Zunächst also kommt von Batic und Leitmayr lange Zeit wenig, dann auf einmal packen die beiden aus, nachdem sie die älteren Herrschaften aufs Präsidium bestellt und dort systematisch weichgekocht haben. Sie fassen die (Vor-)Geschichte nicht nur für den Zuschauer zusammen, sondern konfrontieren mit ihren heftigen Vorwürfen auch die vorgeladene Rentner-Gang, um im Anschluss deren speziellen Handlungsmotive und moralischen Standpunkte anzudiskutieren – leider dem intellektuellen Niveau der Protagonisten entsprechend. Jetzt ist zwar der letzte Zuschauer im Bilde, aber so richtig kommen trotz erster Eingeständnisse die Ermittlungen dennoch nicht weiter. Am Ende löst sich der Fall dann quasi wie von selbst, sodass den Kommissaren nur eine Statistenrolle zukommt. Das wiederum ist konsequent: Denn wie sollen es auch zwei Münchner Beamte mit einem international agierenden Drogenring aufnehmen? Diese etwas gewöhnungsbedürftige Art des Ermittelns entspricht also der Art des Verbrechens. Einen klassischen Krimi sollte der Zuschauer bei „One Way Ticket“ aber ohnehin nicht erwarten. So oder so – der fertige Film hält nicht, was das Produktions-Knowhow (einige Außenaufnahmen sind in Kenia entstanden ), was seine alternative Dramaturgie und was der Plot um die reiselustigen Oldie-Kuriere anfangs versprechen.

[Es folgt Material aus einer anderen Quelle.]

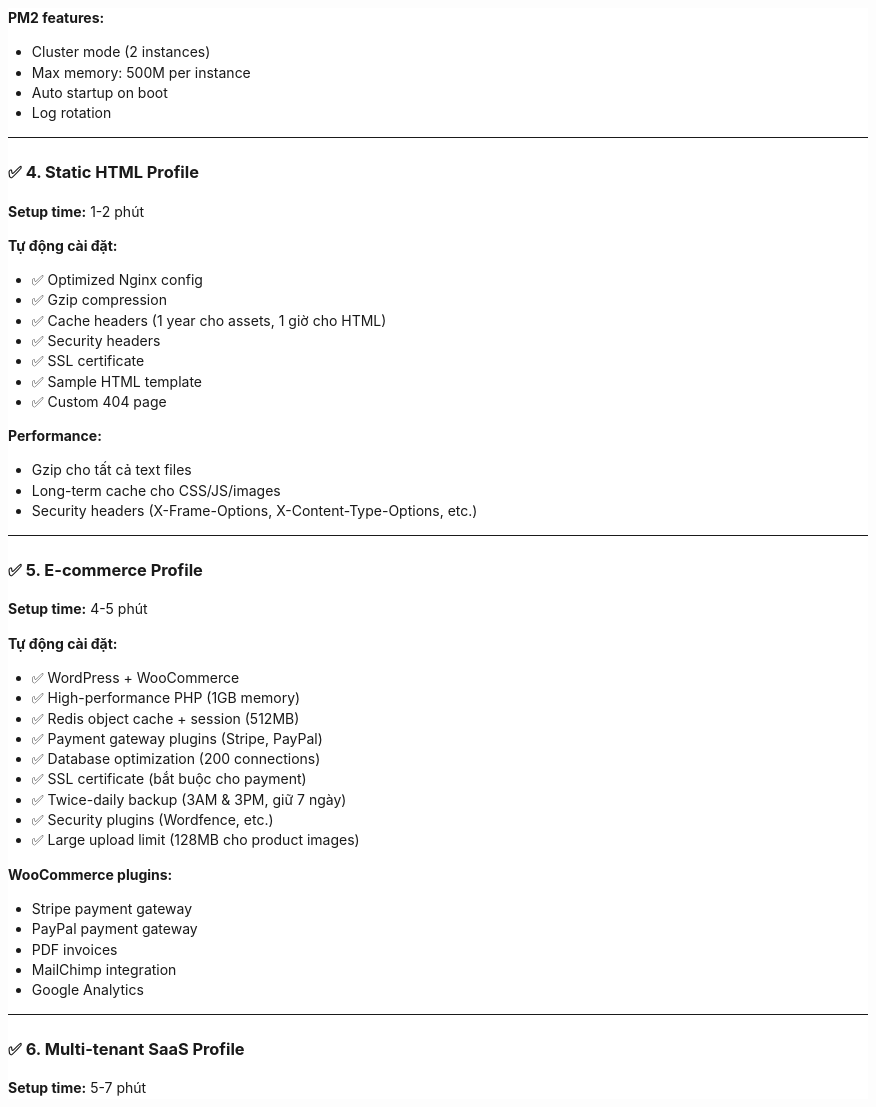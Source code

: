 **PM2 features:**
- Cluster mode (2 instances)
- Max memory: 500M per instance
- Auto startup on boot
- Log rotation

---

### ✅ 4. Static HTML Profile
**Setup time:** 1-2 phút

**Tự động cài đặt:**
- ✅ Optimized Nginx config
- ✅ Gzip compression
- ✅ Cache headers (1 year cho assets, 1 giờ cho HTML)
- ✅ Security headers
- ✅ SSL certificate
- ✅ Sample HTML template
- ✅ Custom 404 page

**Performance:**
- Gzip cho tất cả text files
- Long-term cache cho CSS/JS/images
- Security headers (X-Frame-Options, X-Content-Type-Options, etc.)

---

### ✅ 5. E-commerce Profile
**Setup time:** 4-5 phút

**Tự động cài đặt:**
- ✅ WordPress + WooCommerce
- ✅ High-performance PHP (1GB memory)
- ✅ Redis object cache + session (512MB)
- ✅ Payment gateway plugins (Stripe, PayPal)
- ✅ Database optimization (200 connections)
- ✅ SSL certificate (bắt buộc cho payment)
- ✅ Twice-daily backup (3AM & 3PM, giữ 7 ngày)
- ✅ Security plugins (Wordfence, etc.)
- ✅ Large upload limit (128MB cho product images)

**WooCommerce plugins:**
- Stripe payment gateway
- PayPal payment gateway
- PDF invoices
- MailChimp integration
- Google Analytics

---

### ✅ 6. Multi-tenant SaaS Profile
**Setup time:** 5-7 phút

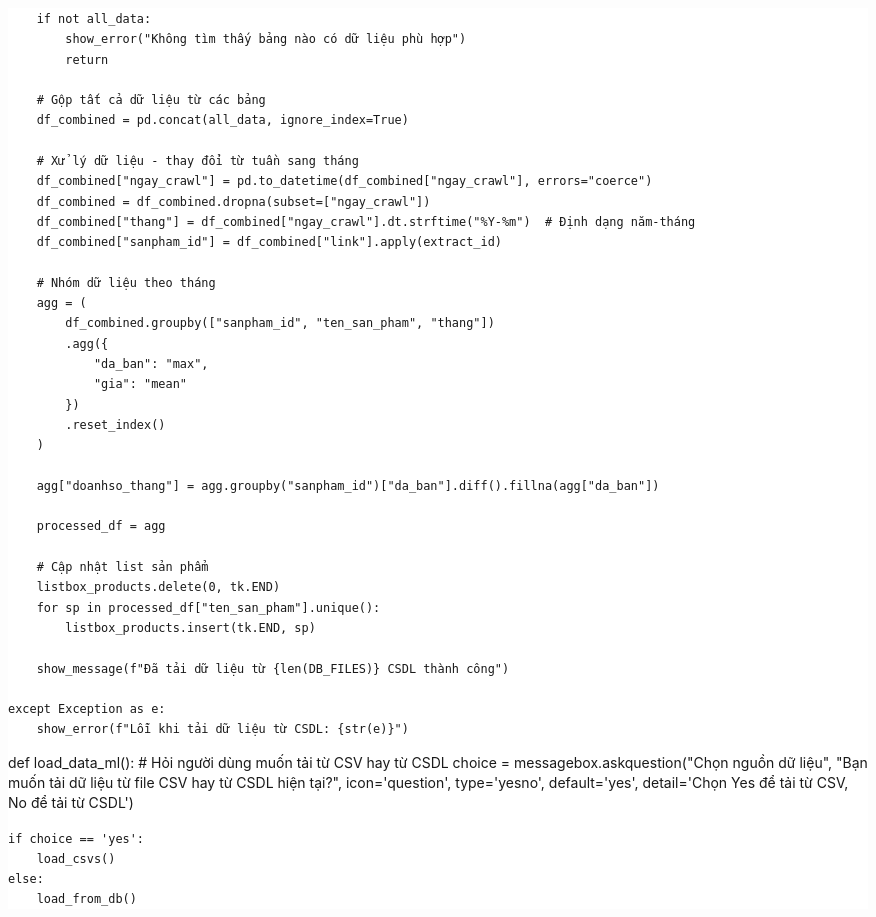         if not all_data:
            show_error("Không tìm thấy bảng nào có dữ liệu phù hợp")
            return

        # Gộp tất cả dữ liệu từ các bảng
        df_combined = pd.concat(all_data, ignore_index=True)

        # Xử lý dữ liệu - thay đổi từ tuần sang tháng
        df_combined["ngay_crawl"] = pd.to_datetime(df_combined["ngay_crawl"], errors="coerce")
        df_combined = df_combined.dropna(subset=["ngay_crawl"])
        df_combined["thang"] = df_combined["ngay_crawl"].dt.strftime("%Y-%m")  # Định dạng năm-tháng
        df_combined["sanpham_id"] = df_combined["link"].apply(extract_id)

        # Nhóm dữ liệu theo tháng
        agg = (
            df_combined.groupby(["sanpham_id", "ten_san_pham", "thang"])
            .agg({
                "da_ban": "max",
                "gia": "mean"
            })
            .reset_index()
        )

        agg["doanhso_thang"] = agg.groupby("sanpham_id")["da_ban"].diff().fillna(agg["da_ban"])

        processed_df = agg

        # Cập nhật list sản phẩm
        listbox_products.delete(0, tk.END)
        for sp in processed_df["ten_san_pham"].unique():
            listbox_products.insert(tk.END, sp)

        show_message(f"Đã tải dữ liệu từ {len(DB_FILES)} CSDL thành công")

    except Exception as e:
        show_error(f"Lỗi khi tải dữ liệu từ CSDL: {str(e)}")

def load_data_ml():
    # Hỏi người dùng muốn tải từ CSV hay từ CSDL
    choice = messagebox.askquestion("Chọn nguồn dữ liệu",
                                    "Bạn muốn tải dữ liệu từ file CSV hay từ CSDL hiện tại?",
                                    icon='question',
                                    type='yesno',
                                    default='yes',
                                    detail='Chọn Yes để tải từ CSV, No để tải từ CSDL')

    if choice == 'yes':
        load_csvs()
    else:
        load_from_db()
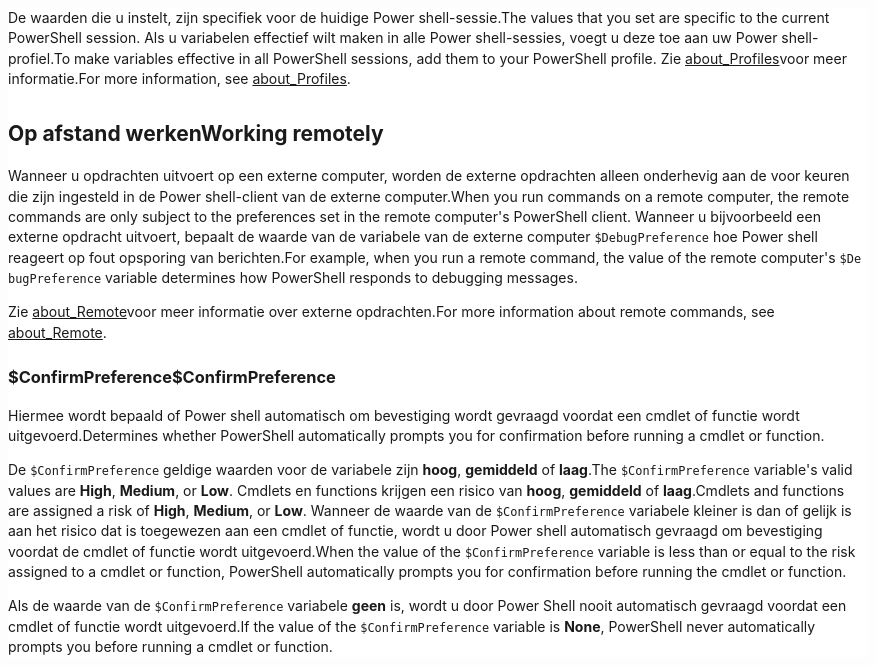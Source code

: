 <span data-ttu-id="b43b5-149">De waarden die u instelt, zijn specifiek voor de huidige Power shell-sessie.</span><span class="sxs-lookup"><span data-stu-id="b43b5-149">The values that you set are specific to the current PowerShell session.</span></span> <span data-ttu-id="b43b5-150">Als u variabelen effectief wilt maken in alle Power shell-sessies, voegt u deze toe aan uw Power shell-profiel.</span><span class="sxs-lookup"><span data-stu-id="b43b5-150">To make variables effective in all PowerShell sessions, add them to your PowerShell profile.</span></span> <span data-ttu-id="b43b5-151">Zie [about_Profiles](about_Profiles.md)voor meer informatie.</span><span class="sxs-lookup"><span data-stu-id="b43b5-151">For more information, see [about_Profiles](about_Profiles.md).</span></span>

## <a name="working-remotely"></a><span data-ttu-id="b43b5-152">Op afstand werken</span><span class="sxs-lookup"><span data-stu-id="b43b5-152">Working remotely</span></span>

<span data-ttu-id="b43b5-153">Wanneer u opdrachten uitvoert op een externe computer, worden de externe opdrachten alleen onderhevig aan de voor keuren die zijn ingesteld in de Power shell-client van de externe computer.</span><span class="sxs-lookup"><span data-stu-id="b43b5-153">When you run commands on a remote computer, the remote commands are only subject to the preferences set in the remote computer's PowerShell client.</span></span> <span data-ttu-id="b43b5-154">Wanneer u bijvoorbeeld een externe opdracht uitvoert, bepaalt de waarde van de variabele van de externe computer `$DebugPreference` hoe Power shell reageert op fout opsporing van berichten.</span><span class="sxs-lookup"><span data-stu-id="b43b5-154">For example, when you run a remote command, the value of the remote computer's `$DebugPreference` variable determines how PowerShell responds to debugging messages.</span></span>

<span data-ttu-id="b43b5-155">Zie [about_Remote](about_Remote.md)voor meer informatie over externe opdrachten.</span><span class="sxs-lookup"><span data-stu-id="b43b5-155">For more information about remote commands, see [about_Remote](about_Remote.md).</span></span>

### <a name="confirmpreference"></a><span data-ttu-id="b43b5-156">\$ConfirmPreference</span><span class="sxs-lookup"><span data-stu-id="b43b5-156">\$ConfirmPreference</span></span>

<span data-ttu-id="b43b5-157">Hiermee wordt bepaald of Power shell automatisch om bevestiging wordt gevraagd voordat een cmdlet of functie wordt uitgevoerd.</span><span class="sxs-lookup"><span data-stu-id="b43b5-157">Determines whether PowerShell automatically prompts you for confirmation before running a cmdlet or function.</span></span>

<span data-ttu-id="b43b5-158">De `$ConfirmPreference` geldige waarden voor de variabele zijn **hoog**, **gemiddeld** of **laag**.</span><span class="sxs-lookup"><span data-stu-id="b43b5-158">The `$ConfirmPreference` variable's valid values are **High**, **Medium**, or **Low**.</span></span> <span data-ttu-id="b43b5-159">Cmdlets en functions krijgen een risico van **hoog**, **gemiddeld** of **laag**.</span><span class="sxs-lookup"><span data-stu-id="b43b5-159">Cmdlets and functions are assigned a risk of **High**, **Medium**, or **Low**.</span></span> <span data-ttu-id="b43b5-160">Wanneer de waarde van de `$ConfirmPreference` variabele kleiner is dan of gelijk is aan het risico dat is toegewezen aan een cmdlet of functie, wordt u door Power shell automatisch gevraagd om bevestiging voordat de cmdlet of functie wordt uitgevoerd.</span><span class="sxs-lookup"><span data-stu-id="b43b5-160">When the value of the `$ConfirmPreference` variable is less than or equal to the risk assigned to a cmdlet or function, PowerShell automatically prompts you for confirmation before running the cmdlet or function.</span></span>

<span data-ttu-id="b43b5-161">Als de waarde van de `$ConfirmPreference` variabele **geen** is, wordt u door Power Shell nooit automatisch gevraagd voordat een cmdlet of functie wordt uitgevoerd.</span><span class="sxs-lookup"><span data-stu-id="b43b5-161">If the value of the `$ConfirmPreference` variable is **None**, PowerShell never automatically prompts you before running a cmdlet or function.</span></span>
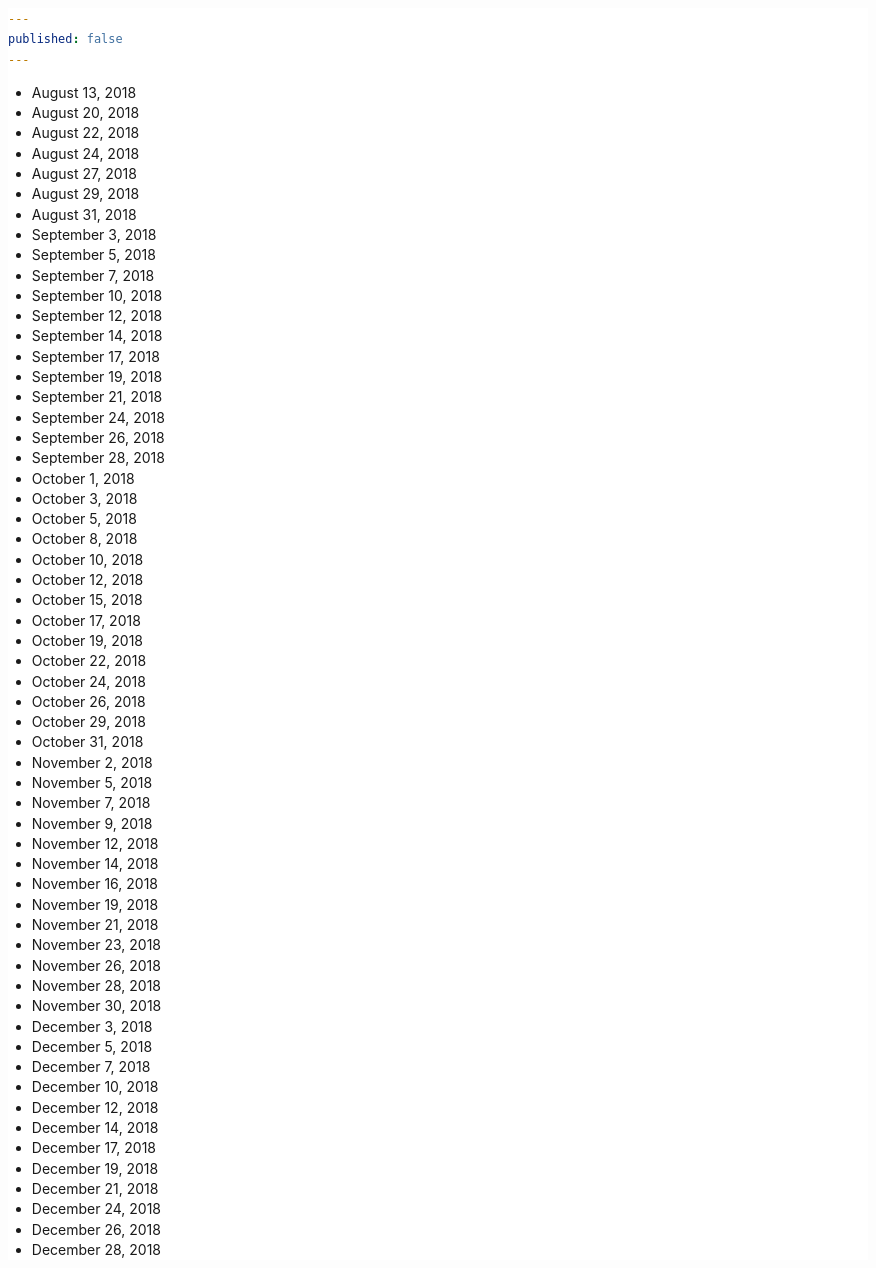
 ```yaml
---
published: false
---
```


- August 13, 2018
- August 20, 2018
- August 22, 2018
- August 24, 2018
- August 27, 2018
- August 29, 2018
- August 31, 2018
- September 3, 2018
- September 5, 2018
- September 7, 2018
- September 10, 2018
- September 12, 2018
- September 14, 2018
- September 17, 2018
- September 19, 2018
- September 21, 2018
- September 24, 2018
- September 26, 2018
- September 28, 2018
- October 1, 2018
- October 3, 2018
- October 5, 2018
- October 8, 2018
- October 10, 2018
- October 12, 2018
- October 15, 2018
- October 17, 2018
- October 19, 2018
- October 22, 2018
- October 24, 2018
- October 26, 2018
- October 29, 2018
- October 31, 2018
- November 2, 2018
- November 5, 2018
- November 7, 2018
- November 9, 2018
- November 12, 2018
- November 14, 2018
- November 16, 2018
- November 19, 2018
- November 21, 2018
- November 23, 2018
- November 26, 2018
- November 28, 2018
- November 30, 2018
- December 3, 2018
- December 5, 2018
- December 7, 2018
- December 10, 2018
- December 12, 2018
- December 14, 2018
- December 17, 2018
- December 19, 2018
- December 21, 2018
- December 24, 2018
- December 26, 2018
- December 28, 2018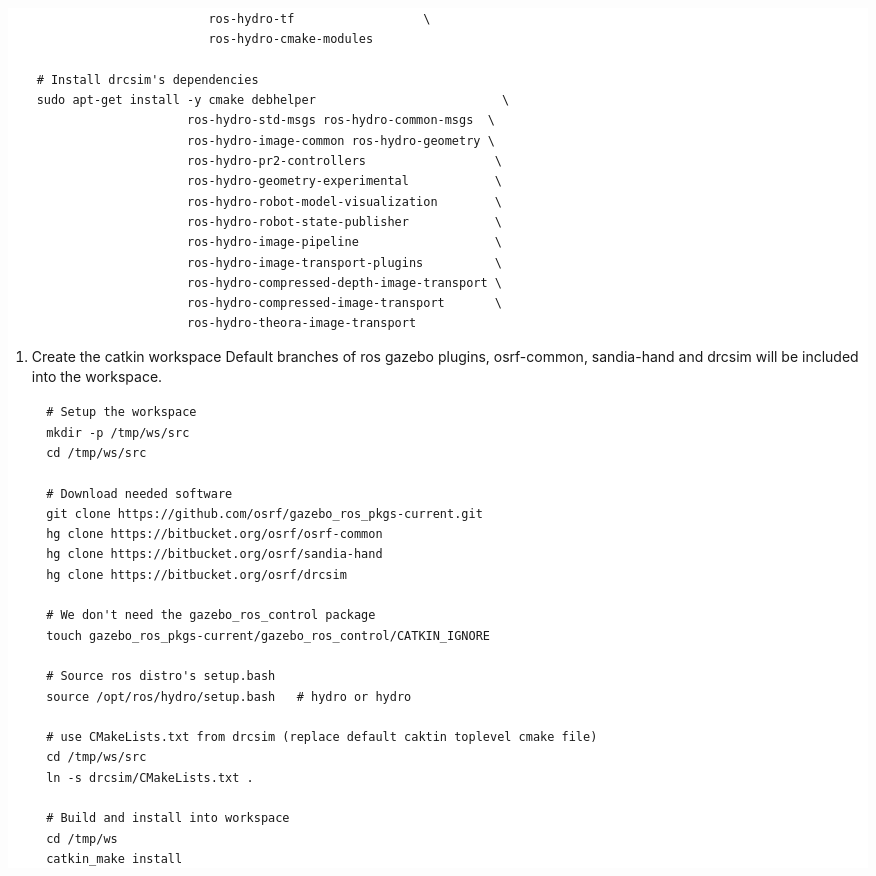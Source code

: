                                ros-hydro-tf                  \
                                ros-hydro-cmake-modules

        # Install drcsim's dependencies
        sudo apt-get install -y cmake debhelper                          \
                             ros-hydro-std-msgs ros-hydro-common-msgs  \
                             ros-hydro-image-common ros-hydro-geometry \
                             ros-hydro-pr2-controllers                  \
                             ros-hydro-geometry-experimental            \
                             ros-hydro-robot-model-visualization        \
                             ros-hydro-robot-state-publisher            \
                             ros-hydro-image-pipeline                   \
                             ros-hydro-image-transport-plugins          \
                             ros-hydro-compressed-depth-image-transport \
                             ros-hydro-compressed-image-transport       \
                             ros-hydro-theora-image-transport           

1. Create the catkin workspace
Default branches of ros gazebo plugins, osrf-common, sandia-hand and drcsim will be included into the workspace.

         # Setup the workspace
         mkdir -p /tmp/ws/src
         cd /tmp/ws/src

         # Download needed software
         git clone https://github.com/osrf/gazebo_ros_pkgs-current.git
         hg clone https://bitbucket.org/osrf/osrf-common
         hg clone https://bitbucket.org/osrf/sandia-hand
         hg clone https://bitbucket.org/osrf/drcsim

         # We don't need the gazebo_ros_control package
         touch gazebo_ros_pkgs-current/gazebo_ros_control/CATKIN_IGNORE

         # Source ros distro's setup.bash
         source /opt/ros/hydro/setup.bash   # hydro or hydro

         # use CMakeLists.txt from drcsim (replace default caktin toplevel cmake file)
         cd /tmp/ws/src
         ln -s drcsim/CMakeLists.txt .

         # Build and install into workspace
         cd /tmp/ws
         catkin_make install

Tatort – One Way TicketFoto: BR / Marco Nagel
Kalli (Ferdinand Hofer), Leitmayr (Udo Wachtveitl) und Batic (Miroslav Nemec) befragen die „Alten Hasen“ Ludwig Jahn (Charly Rabanser), Astrid Seyfarth (Annelies Guldner), Esther Kubath (Katja Rupé) und Heiner Hersfeld (Hans-Uwe Bauer) zu ihrem möglichen Komplizen. Sie werden zwar langsam weichgekocht – aber dennoch ist es schwer, die Oldie-Kuriere zu überführen.

Dass der „Tatort“ auch einmal nur ein gesellschaftlich relevantes Drama sein kann, das den Zuschauer längere Zeit mit Fragezeichen auf die Folter spannt und auf Spannungsdramaturgie sowie auf „Action“ (Momente, in denen dramatische Bewegung ins Spiel kommt) fast völlig verzichtet, ist keine Seltenheit und wird bei der Masse an Krimis, die es anders machen, vom Kritiker prinzipiell als willkommene Abwechslung begrüßt. Bei „One Way Ticket“ bekommt man allerdings Zweifel, ob es sich bei diesem „Tatort“, für dessen Rentner-Kuriere es zwar reale Vorbilder gibt, tatsächlich um ein „gesellschaftlich relevantes“ Thema mit politischem Mehrwert handelt. Hark Bohm als aasiger Soziopath und Monika Lennartz als sein Eis statt Feuer spuckender Hausdrache knüpfen zwar ausdrucksstark an eine deutsche Genre-Tradition an, doch der von ihnen personifizierte Stasi-Exkurs wabert trotz markanter Szenen eher undifferenziert als ein deutscher Mythos der Schuld, aus dem ein Mythos deutscher Schuld wird, durch die zwar nicht überladene, dafür aber etwas aufgeblasen wirkende Handlung.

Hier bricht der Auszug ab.